Your objective — Once you find the line below that has "Correspondence with David", output it and every line after it exactly, stopping after the line that has "Each SLICE Site", with no pictures.

Input —

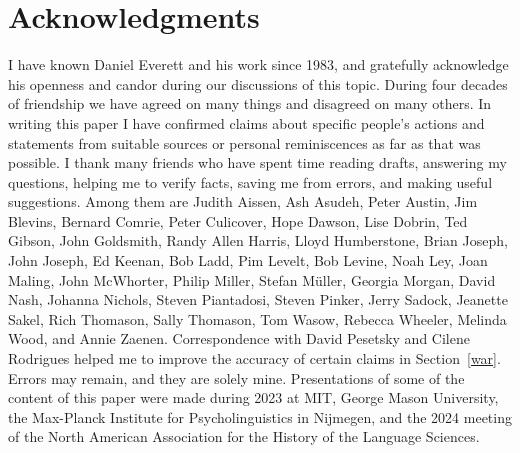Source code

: \documentclass[output=paper,colorlinks,citecolor=brown
]{langscibook}
\begin{document}
\section*{Acknowledgments}
I have known Daniel Everett and his work since 1983, and gratefully
acknowledge his openness and candor during our discussions of this topic.
During four decades of friendship we have agreed on many things and
disagreed on many others. In writing this paper I have confirmed
claims about specific people's actions and statements from suitable
sources or personal reminiscences as far as that was possible.
I thank many friends who have spent time reading drafts, answering
my questions, helping me to verify facts, saving me from errors,
and making useful suggestions. Among them are
Judith Aissen,
Ash Asudeh,
Peter Austin,
Jim Blevins,
Bernard Comrie,
Peter Culicover,
Hope Dawson,
Lise Dobrin,
Ted Gibson,
John Goldsmith,
Randy Allen Harris,
Lloyd Humberstone,
Brian Joseph,
John Joseph,
Ed Keenan,
Bob Ladd,
Pim Levelt,
Bob Levine,
Noah Ley,
Joan Maling,
John McWhorter,
Philip Miller,
Stefan M{\"u}ller,
Georgia Morgan,
David Nash,
Johanna Nichols,
Steven Piantadosi,
Steven Pinker,
Jerry Sadock,
Jeanette Sakel,
Rich Thomason,
Sally Thomason,
Tom Wasow,
Rebecca Wheeler,
Melinda Wood, and
Annie Zaenen.
Correspondence with David Pesetsky and Cilene Rodrigues helped me to
improve the accuracy of certain claims in Section~\ref{war}.
Errors may remain, and they are solely mine.
Presentations of some of the content of this paper were made during
2023 at MIT, George Mason University, the Max-Planck Institute
for Psycholinguistics in Nijmegen, and the 2024 meeting of the
North American Association for the History of the Language Sciences.



\printbibliography[heading=subbibliography,notkeyword=this]
\end{document}
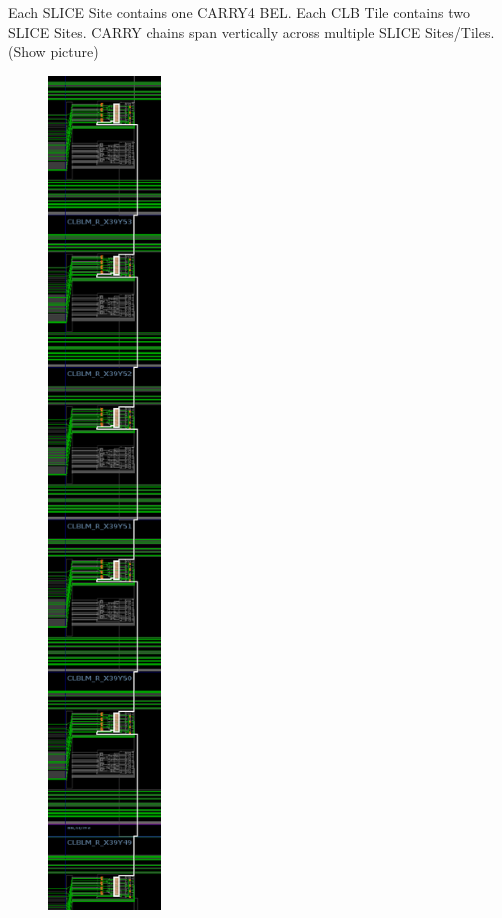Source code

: \documentclass[twocolumn]{article}
\begin{document}
            Each SLICE Site contains one CARRY4 BEL.
            Each CLB Tile contains two SLICE Sites.
            CARRY chains span vertically across multiple SLICE Sites/Tiles. (Show picture)
            \begin{figure}
                \centering
                \includegraphics[width=3.0cm]{figures/carry_chain_routes.png}

\end{figure}
\end{document}
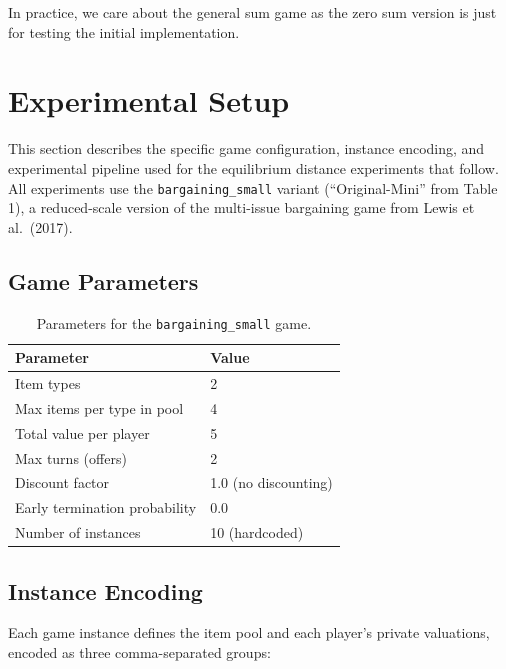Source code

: \documentclass[11pt]{article}
\begin{document}
In practice, we care about the general sum game as the zero sum version is just for testing the initial implementation.

















\newpage

\section{Experimental Setup}

This section describes the specific game configuration, instance encoding, and experimental pipeline used for the equilibrium distance experiments that follow. All experiments use the \texttt{bargaining\_small} variant (``Original-Mini'' from Table 1), a reduced-scale version of the multi-issue bargaining game from Lewis et al.~(2017).

\subsection{Game Parameters}

\begin{table}[H]
\centering
\begin{tabular}{@{}ll@{}}
\toprule
\textbf{Parameter} & \textbf{Value} \\
\midrule
Item types & 2 \\
Max items per type in pool & 4 \\
Total value per player & 5 \\
Max turns (offers) & 2 \\
Discount factor & 1.0 (no discounting) \\
Early termination probability & 0.0 \\
Number of instances & 10 (hardcoded) \\
\bottomrule
\end{tabular}
\caption{Parameters for the \texttt{bargaining\_small} game.}
\end{table}

\subsection{Instance Encoding}

Each game instance defines the item pool and each player's private valuations, encoded as three comma-separated groups:
\end{document}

Answer section —
Correspondence with David Pesetsky and Cilene Rodrigues helped me to
improve the accuracy of certain claims in Section~\ref{war}.
Errors may remain, and they are solely mine.
Presentations of some of the content of this paper were made during
2023 at MIT, George Mason University, the Max-Planck Institute
for Psycholinguistics in Nijmegen, and the 2024 meeting of the
North American Association for the History of the Language Sciences.



\printbibliography[heading=subbibliography,notkeyword=this]
\end{document}
Source code

: \documentclass[twocolumn]{article}
\begin{document}
            Each SLICE Site contains one CARRY4 BEL.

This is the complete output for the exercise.